:: Exercise requirements ::
Using the records underneath, tally the lines where the word "params" appears and please give only the count.

:: Provided data ::
"""

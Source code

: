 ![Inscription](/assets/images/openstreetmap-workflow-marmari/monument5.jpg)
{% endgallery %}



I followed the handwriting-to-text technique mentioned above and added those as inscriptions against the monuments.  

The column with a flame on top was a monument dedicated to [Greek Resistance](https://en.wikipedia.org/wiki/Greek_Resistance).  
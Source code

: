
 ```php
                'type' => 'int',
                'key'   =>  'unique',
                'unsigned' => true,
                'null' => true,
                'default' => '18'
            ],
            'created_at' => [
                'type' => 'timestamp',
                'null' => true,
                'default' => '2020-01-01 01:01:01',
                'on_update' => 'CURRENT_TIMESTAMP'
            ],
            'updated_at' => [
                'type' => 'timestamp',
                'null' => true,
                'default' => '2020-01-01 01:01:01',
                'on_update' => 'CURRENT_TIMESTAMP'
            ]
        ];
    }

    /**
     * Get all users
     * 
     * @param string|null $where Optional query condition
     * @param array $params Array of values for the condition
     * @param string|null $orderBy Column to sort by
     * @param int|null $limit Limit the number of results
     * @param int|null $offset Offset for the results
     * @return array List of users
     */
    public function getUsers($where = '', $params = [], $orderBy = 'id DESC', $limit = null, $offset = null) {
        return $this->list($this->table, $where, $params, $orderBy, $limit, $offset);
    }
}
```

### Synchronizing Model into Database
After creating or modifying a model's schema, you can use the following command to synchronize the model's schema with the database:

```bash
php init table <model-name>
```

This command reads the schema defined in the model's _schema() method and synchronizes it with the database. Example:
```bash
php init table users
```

"""

:: Output ::
3